According to the latest poll results, Donald Trump leads the field of Republican presidential candidates in Iowa. On the Democratic side, Bernie Sanders is closing in on Hillary Clinton.


We're joined now, as we are most Mondays, by Cokie Roberts.

Good morning.


MONTAGNE: Trump might have turned off some Latino conservatives, as we just heard, but he did get some good news from a poll of Iowa Republicans. It was released over the weekend. And according to the Des Moines Register/Bloomberg News survey, Trump is now topping the Republican field there.

ROBERTS: Indeed, he is with 23 percent of the vote, leading the runner-up, Ben Carson, by five points with all the other candidates getting only single-digit support. And more than 60 percent view Trump favorably. That's a complete turnaround from how he was considered in the last one of these polls. It's very interesting, Renee.

You're beginning to hear longtime Republicans talk seriously about the possibility that Trump could actually win this nomination. And, of course, that's when those Hispanic voters could become a major problem for the party. There's something else here. Ben Carson, the neurosurgeon, is No. 2. There's a real anti-politician mood in the electorate.

Now, he's had radio and TV ads in Iowa talking about Washington being broken. His favorability rating is almost 80 percent. The person for whom this poll is most disappointing on the Republican side is Scott Walker, who had been leading the pack in Iowa, but he's pulling in less than half the support he did last May.

MONTAGNE: Well, on the Democratic side, there was some bad news in this poll for the front-runner because it puts Bernie Sanders within striking distance of Hillary Clinton.

ROBERTS: Yes, she's lost a third of her support since the last Iowa poll, and he's just seven points back. She's at 37 percent, putting her under 50 for the first time. The pollster argues that these results look a lot like 2008 when Clinton was running ahead and then, of course, ended up losing to Obama. But the Clinton forces say their campaign this time around is nothing like that one. They understand that this is a game of organization and delegates.

They insist they have a team in place to get people to the caucuses on a cold night in February. And at the DNC meeting last week, Clinton was rounding up commitments from the so-called superdelegates - the party officeholders who have votes at the convention. We'll see if that kind of traditional game works in a year when the voters seem to be ready to score some upsets. And we also don't know what happens when Hillary Clinton has to appear before congressional committees this fall.

MONTAGNE: Well, let's spend a minute or so talking about the current president. Obama is scheduled to go to Alaska today, where he's announced that he's changing the name of America's tallest mountain, and he is getting some flak for that.

ROBERTS: Yes, he said he will change the name of Mount McKinley to the Alaskan native name of Denali. It's already called that by a lot of Alaskans. And the two Republican senators there praised the move, with Lisa Murkowski saying it shows respect to the Athabascan people of Alaska.
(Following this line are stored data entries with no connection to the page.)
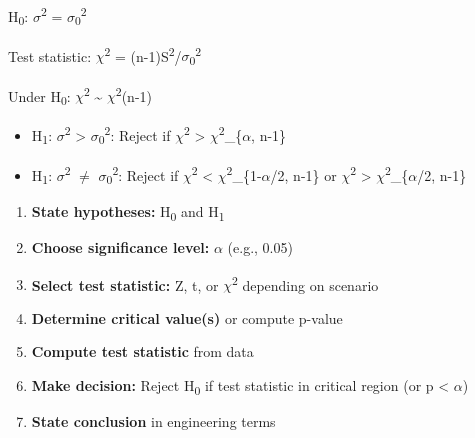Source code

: 

H\textsubscript{0}: \ensuremath{\sigma}\textsuperscript{2} = \ensuremath{\sigma}\textsubscript{0}\textsuperscript{2}

Test statistic: \ensuremath{\chi}\textsuperscript{2} = (n-1)S\textsuperscript{2}/\ensuremath{\sigma}\textsubscript{0}\textsuperscript{2}

Under H\textsubscript{0}: \ensuremath{\chi}\textsuperscript{2} \textasciitilde{} \ensuremath{\chi}\textsuperscript{2}(n-1)


\begin{itemize}
\tightlist
\item
  H\textsubscript{1}: \ensuremath{\sigma}\textsuperscript{2} \textgreater{} \ensuremath{\sigma}\textsubscript{0}\textsuperscript{2}: Reject if \ensuremath{\chi}\textsuperscript{2} \textgreater{} \ensuremath{\chi}\textsuperscript{2}\_\{\ensuremath{\alpha}, n-1\}
\item
  H\textsubscript{1}: \ensuremath{\sigma}\textsuperscript{2} \ensuremath{\neq} \ensuremath{\sigma}\textsubscript{0}\textsuperscript{2}: Reject if \ensuremath{\chi}\textsuperscript{2} \textless{} \ensuremath{\chi}\textsuperscript{2}\_\{1-\ensuremath{\alpha}/2, n-1\} or \ensuremath{\chi}\textsuperscript{2} \textgreater{} \ensuremath{\chi}\textsuperscript{2}\_\{\ensuremath{\alpha}/2, n-1\}
\end{itemize}


\begin{enumerate}
\def\labelenumi{\arabic{enumi}.}
\tightlist
\item
  \textbf{State hypotheses:} H\textsubscript{0} and H\textsubscript{1}
\item
  \textbf{Choose significance level:} \ensuremath{\alpha} (e.g., 0.05)
\item
  \textbf{Select test statistic:} Z, t, or \ensuremath{\chi}\textsuperscript{2} depending on scenario
\item
  \textbf{Determine critical value(s)} or compute p-value
\item
  \textbf{Compute test statistic} from data
\item
  \textbf{Make decision:} Reject H\textsubscript{0} if test statistic in critical region (or p \textless{} \ensuremath{\alpha})
\item
  \textbf{State conclusion} in engineering terms
\end{enumerate}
But the Ohioans are up in arms. That's McKinley's home state. And one Ohioan is John Boehner. They're mad both because they think it insults McKinley and because the president did not go to Congress - seems to be more and more of that going on.

MONTAGNE: Well, before I let you go, you were in your hometown of New Orleans over the weekend for the commemoration of the 10th anniversary of Hurricane Katrina. Cokie, is there something in particular you'd like to say about that?

ROBERTS: Well, the city looks great. It's lively of course. The food and music are wonderful. Lots of young people and businesses are moving in. It has ended homelessness among veterans. More young African-American males are graduating from high school than the national average.

But, as NPR reporting told us over the last few weeks, some places are hardly back at all. So it's important to keep the effort going. All the great foundations and churches and businesses and government programs that have helped get New Orleans to this point can't go away now. So the commitment has to be strong so everyone can benefit from the effort to build back better.

MONTAGNE: Cokie, always a pleasure. That's Cokie Roberts.